Publié le 25 octobre 2009 par Gonzai

A l'occasion de la sortie de B, le deuxième album de Turzi, Gonzaï multiplie les pains psychés: Un portrait du leader maximo, une video Singles et 6 places à gagner pour leur concert du jeudi 29 octobre à l'Elysée Montmartre en envoyant un mail à desk@gonzai.com.

A viser partout en restant nulle part, B s'élève contre les rétro-modernes qui ont pendant dix ans respectés un triptyque ne servant qu'à collecter les petites culottes.
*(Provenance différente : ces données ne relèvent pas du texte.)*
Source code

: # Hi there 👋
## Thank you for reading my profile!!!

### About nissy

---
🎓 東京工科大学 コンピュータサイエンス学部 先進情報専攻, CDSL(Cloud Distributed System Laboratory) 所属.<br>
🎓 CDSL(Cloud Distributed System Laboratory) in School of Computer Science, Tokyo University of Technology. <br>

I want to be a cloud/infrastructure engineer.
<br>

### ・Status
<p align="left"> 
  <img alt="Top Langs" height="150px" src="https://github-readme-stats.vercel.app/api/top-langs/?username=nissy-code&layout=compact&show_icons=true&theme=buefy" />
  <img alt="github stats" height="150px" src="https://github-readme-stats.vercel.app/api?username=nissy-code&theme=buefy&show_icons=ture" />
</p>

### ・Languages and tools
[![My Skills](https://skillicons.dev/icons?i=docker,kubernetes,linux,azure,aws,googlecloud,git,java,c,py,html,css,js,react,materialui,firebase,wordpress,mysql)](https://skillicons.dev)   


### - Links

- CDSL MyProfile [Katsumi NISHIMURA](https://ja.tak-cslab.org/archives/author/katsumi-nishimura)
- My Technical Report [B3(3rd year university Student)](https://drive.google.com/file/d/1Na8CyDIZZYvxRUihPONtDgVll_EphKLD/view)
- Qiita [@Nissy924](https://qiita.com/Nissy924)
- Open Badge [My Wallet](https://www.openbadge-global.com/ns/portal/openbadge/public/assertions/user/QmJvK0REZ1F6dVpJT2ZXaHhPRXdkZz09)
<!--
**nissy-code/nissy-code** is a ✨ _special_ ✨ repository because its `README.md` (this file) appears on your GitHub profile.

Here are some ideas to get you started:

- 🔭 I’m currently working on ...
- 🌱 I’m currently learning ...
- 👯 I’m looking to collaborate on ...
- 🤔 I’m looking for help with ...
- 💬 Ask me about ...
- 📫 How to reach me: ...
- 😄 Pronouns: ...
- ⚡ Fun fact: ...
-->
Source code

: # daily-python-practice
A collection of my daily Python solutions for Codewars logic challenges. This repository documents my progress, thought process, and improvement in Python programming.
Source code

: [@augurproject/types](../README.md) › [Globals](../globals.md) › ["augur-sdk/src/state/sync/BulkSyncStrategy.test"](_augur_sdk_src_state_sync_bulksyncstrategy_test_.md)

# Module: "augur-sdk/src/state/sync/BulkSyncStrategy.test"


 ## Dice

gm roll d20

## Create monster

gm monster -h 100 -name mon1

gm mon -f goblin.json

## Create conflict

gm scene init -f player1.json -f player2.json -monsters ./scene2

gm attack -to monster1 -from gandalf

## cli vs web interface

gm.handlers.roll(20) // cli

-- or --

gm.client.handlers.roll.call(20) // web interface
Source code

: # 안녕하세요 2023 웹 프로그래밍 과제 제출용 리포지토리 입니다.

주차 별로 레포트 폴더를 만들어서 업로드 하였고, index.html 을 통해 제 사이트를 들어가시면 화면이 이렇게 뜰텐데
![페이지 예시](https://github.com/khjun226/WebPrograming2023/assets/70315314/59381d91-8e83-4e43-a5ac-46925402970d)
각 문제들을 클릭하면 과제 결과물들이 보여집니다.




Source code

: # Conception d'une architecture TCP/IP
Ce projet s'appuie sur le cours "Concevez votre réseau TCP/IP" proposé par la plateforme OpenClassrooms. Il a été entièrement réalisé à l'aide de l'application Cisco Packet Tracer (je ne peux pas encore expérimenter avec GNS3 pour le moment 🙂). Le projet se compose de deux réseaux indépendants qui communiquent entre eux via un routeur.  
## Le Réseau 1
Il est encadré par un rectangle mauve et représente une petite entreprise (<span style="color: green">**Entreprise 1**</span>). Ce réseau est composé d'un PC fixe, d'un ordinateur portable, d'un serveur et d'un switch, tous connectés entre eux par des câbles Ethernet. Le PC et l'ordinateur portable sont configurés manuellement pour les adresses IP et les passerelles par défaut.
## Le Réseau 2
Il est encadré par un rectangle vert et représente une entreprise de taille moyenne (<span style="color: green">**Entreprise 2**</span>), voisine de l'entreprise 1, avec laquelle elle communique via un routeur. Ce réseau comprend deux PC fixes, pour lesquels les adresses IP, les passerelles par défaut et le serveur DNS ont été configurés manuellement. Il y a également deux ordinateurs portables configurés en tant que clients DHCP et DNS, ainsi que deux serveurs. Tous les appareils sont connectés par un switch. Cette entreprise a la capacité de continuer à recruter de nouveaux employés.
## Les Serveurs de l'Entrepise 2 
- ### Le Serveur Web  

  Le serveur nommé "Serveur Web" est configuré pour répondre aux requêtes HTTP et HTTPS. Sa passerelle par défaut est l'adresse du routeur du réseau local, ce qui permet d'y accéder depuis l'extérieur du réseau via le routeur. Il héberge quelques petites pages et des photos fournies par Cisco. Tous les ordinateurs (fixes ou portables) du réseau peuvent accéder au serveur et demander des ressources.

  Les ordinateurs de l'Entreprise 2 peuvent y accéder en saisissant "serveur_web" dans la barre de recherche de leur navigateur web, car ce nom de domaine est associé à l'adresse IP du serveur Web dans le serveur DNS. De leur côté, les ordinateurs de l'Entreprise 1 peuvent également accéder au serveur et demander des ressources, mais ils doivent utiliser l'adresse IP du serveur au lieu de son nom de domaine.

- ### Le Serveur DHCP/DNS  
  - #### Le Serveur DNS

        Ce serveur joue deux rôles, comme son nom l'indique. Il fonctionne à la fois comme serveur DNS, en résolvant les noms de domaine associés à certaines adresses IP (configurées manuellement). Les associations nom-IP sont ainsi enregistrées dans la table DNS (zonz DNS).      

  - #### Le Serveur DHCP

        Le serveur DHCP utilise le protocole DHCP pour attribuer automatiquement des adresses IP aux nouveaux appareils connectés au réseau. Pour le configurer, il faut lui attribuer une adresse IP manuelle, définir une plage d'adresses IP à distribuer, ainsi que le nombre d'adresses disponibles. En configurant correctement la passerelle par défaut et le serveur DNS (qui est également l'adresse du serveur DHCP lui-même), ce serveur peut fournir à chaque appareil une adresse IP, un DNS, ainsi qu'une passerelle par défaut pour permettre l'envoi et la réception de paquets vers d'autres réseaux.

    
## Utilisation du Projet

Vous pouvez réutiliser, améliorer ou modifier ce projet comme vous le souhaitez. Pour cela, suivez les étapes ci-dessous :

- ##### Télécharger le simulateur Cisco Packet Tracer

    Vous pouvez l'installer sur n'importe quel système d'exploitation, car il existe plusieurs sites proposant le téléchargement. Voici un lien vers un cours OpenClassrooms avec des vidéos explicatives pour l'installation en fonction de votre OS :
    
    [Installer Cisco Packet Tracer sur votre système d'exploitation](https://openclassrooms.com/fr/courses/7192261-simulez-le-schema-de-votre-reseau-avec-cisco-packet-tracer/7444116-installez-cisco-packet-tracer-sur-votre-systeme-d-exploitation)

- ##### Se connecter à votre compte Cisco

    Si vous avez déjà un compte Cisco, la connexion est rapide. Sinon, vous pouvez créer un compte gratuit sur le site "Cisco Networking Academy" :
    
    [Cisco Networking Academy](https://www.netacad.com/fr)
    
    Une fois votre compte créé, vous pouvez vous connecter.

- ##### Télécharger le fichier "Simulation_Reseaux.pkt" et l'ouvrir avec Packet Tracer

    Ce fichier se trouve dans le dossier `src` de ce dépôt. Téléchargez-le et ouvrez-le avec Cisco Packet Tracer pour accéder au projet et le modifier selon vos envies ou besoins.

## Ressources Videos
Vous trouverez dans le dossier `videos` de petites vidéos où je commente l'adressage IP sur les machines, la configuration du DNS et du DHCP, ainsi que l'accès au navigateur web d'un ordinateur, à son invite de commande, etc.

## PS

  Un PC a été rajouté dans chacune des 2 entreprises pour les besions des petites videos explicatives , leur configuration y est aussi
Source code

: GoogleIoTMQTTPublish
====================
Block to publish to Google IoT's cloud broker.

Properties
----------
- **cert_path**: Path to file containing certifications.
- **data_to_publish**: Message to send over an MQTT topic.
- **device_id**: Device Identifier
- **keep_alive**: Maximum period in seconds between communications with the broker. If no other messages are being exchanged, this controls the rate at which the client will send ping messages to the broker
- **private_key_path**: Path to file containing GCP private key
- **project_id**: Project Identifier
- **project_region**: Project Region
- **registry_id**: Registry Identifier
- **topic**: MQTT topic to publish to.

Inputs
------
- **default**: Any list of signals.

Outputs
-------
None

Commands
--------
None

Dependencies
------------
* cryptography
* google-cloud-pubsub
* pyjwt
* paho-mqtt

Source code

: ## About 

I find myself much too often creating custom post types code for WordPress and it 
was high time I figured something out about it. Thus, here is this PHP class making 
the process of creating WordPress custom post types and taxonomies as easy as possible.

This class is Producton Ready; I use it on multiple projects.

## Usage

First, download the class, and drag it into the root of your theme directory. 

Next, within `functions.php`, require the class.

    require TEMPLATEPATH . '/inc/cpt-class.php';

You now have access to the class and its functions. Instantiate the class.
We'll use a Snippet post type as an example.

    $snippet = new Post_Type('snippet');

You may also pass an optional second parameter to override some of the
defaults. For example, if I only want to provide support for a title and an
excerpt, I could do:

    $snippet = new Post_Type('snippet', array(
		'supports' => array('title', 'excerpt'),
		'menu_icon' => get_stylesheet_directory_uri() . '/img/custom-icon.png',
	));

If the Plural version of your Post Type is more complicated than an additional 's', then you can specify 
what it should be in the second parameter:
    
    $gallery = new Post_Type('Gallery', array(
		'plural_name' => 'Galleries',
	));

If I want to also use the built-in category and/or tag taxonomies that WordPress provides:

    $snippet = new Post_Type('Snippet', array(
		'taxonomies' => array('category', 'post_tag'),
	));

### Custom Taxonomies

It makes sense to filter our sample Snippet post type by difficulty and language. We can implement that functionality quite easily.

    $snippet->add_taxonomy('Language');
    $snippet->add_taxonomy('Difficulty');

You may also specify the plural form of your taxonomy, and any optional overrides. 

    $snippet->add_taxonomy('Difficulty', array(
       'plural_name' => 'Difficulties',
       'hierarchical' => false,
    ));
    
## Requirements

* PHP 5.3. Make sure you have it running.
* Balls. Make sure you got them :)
Une musique facile à écouter, facile à comprendre et utile seulement pour danser. Coincé entre les guitares poussiéreuses et le racolage coloré estampillé 'since 1984', A (2007) peinait encore à échapper à l'horizon en se braquant dans le rétroviseur, aussi panoramique soit-il. A n'avoir voulu que remuer les bras en faisant du sur-place dans la tête les yeux fermés, il est difficile de voir qui aura touché le cœur de la cible. B avance et fait son chemin, « dents serrés, les grattes qui te pètent la tête avec une batterie présente ».   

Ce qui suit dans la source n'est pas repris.